La splendida cavalcata della Norvegia ai Mondiali 2026 rischia di subire una brusca frenata a causa di un imprevisto dell’ultimo minuto. A pochissime ore dallo storico quarto di finale contro l’Inghilterra, all’interno del ritiro scandinavo è scoppiato un vero e proprio allarme sanitario che sta tenendo con il fiato sospeso un intero Paese.
Cosa sta succedendo nel ritiro scandinavo
L’euforia per la straordinaria vittoria contro il Brasile di Carlo Ancelotti è stata subito smorzata da una minaccia subdola. All’interno del gruppo squadra della Norvegia ha iniziato a circolare un virus che sta mettendo a dura prova la tenuta fisica di diversi elementi della spedizione. Tosse insistente, forte raucedine e un diffuso senso di spossatezza e affaticamento sono i sintomi riscontrati da più tesserati nelle ultime ore. Il timore principale dello staff medico è che il focolaio possa estendersi ulteriormente a ridosso del match più importante della storia recente del calcio norvegese, compromettendo le rotazioni e la freschezza atletica della rosa.
Il CT Solbakken rompe il silenzio
A fare chiarezza sulla situazione è intervenuto direttamente il commissario tecnico Stale Solbakken, che ha cercato di gettare acqua sul fuoco pur non nascondendo le oggettive difficoltà logistiche. Il capo della spedizione ha spiegato che i continui sbalzi termici dovuti all’aria condizionata a palla, combinati con i frequenti spostamenti tra aeroporti, spogliatoi e hotel, hanno inevitabilmente indebolito le difese immunitarie dei protagonisti. Muovere una delegazione di oltre cinquanta persone attraverso gli Stati Uniti rende quasi fisiologico il verificarsi di simili contrattempi medici, ma l’evoluzione del contagio interno viene monitorata ora dopo ora con estrema apprensione.
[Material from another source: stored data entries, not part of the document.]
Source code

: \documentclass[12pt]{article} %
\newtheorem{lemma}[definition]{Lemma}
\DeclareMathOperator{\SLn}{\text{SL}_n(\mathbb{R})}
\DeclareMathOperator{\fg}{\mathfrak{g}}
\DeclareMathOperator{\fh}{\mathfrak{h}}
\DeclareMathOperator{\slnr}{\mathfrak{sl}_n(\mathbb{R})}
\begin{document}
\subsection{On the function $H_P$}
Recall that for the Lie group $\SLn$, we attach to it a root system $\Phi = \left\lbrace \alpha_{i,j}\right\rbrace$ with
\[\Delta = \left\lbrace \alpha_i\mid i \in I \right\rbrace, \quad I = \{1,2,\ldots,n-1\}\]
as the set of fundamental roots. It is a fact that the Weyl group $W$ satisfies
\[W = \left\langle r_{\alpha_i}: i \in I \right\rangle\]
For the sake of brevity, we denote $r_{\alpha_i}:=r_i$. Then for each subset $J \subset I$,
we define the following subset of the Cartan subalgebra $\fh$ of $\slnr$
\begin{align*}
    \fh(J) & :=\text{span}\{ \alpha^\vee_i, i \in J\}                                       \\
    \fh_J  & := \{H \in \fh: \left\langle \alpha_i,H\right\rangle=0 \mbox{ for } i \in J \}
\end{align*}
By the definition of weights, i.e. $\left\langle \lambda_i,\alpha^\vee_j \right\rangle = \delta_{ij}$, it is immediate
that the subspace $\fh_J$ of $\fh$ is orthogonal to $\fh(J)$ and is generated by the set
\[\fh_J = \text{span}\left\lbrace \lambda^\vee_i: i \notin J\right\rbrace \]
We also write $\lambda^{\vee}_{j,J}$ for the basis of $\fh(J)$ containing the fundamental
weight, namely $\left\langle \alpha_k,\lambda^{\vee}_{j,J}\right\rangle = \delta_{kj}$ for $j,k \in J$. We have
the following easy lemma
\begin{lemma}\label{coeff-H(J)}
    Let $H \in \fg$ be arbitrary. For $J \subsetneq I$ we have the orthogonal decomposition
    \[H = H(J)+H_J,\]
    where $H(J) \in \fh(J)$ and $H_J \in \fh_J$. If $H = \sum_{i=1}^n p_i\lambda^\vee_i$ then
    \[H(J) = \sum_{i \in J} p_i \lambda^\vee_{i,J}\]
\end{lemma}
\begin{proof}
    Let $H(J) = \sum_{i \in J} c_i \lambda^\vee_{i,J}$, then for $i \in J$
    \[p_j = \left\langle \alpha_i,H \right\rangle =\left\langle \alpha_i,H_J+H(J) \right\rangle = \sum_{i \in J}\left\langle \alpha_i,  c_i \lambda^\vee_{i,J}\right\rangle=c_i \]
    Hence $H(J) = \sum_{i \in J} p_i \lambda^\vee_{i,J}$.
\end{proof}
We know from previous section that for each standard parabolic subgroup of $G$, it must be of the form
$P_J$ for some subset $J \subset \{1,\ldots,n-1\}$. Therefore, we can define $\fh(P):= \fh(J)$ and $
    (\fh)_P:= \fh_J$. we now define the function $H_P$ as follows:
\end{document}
Anche il tecnico accusa il colpo
La situazione appare così complessa che lo stesso Solbakken ha ammesso pubblicamente di non essere al cento per cento delle proprie forze. Subito dopo il triplice fischio della sfida vinta contro i verdeoro, l’allenatore non ha avuto nemmeno le energie per festeggiare insieme ai suoi collaboratori e ai giocatori. Sopraffatto dalla stanchezza e dai primi sintomi di malessere, il CT si è isolato direttamente nella propria camera d’albergo per riposare, rivedere i filmati tattici della partita e rispondere ai messaggi di congratulazioni, riuscendo a dormire soltanto pochissime ore a causa del malessere.
I casi clinici sotto osservazione
Gli occhi dei medici sono puntati soprattutto su alcuni elementi chiave della rosa. Marcus Holmgren Pedersen è stato il primo a mostrare forti segnali di cedimento, tanto da essere costretto a saltare l’intera sfida contro il Brasile; secondo i sanitari, il suo organismo avrebbe risentito in modo particolare dell’accumulo di stress emotivo e fisico di questo torneo. Oltre a lui, anche l’attaccante Jorgen Strand Larsen ha dovuto alzare bandiera bianca a causa di una febbre alta improvvisa. Il monitoraggio in queste ore è serratissimo per capire se la stella Erling Haaland e gli altri big della squadra riusciranno a scampare al contagio in vista dell’incrocio decisivo contro i Tre Leoni.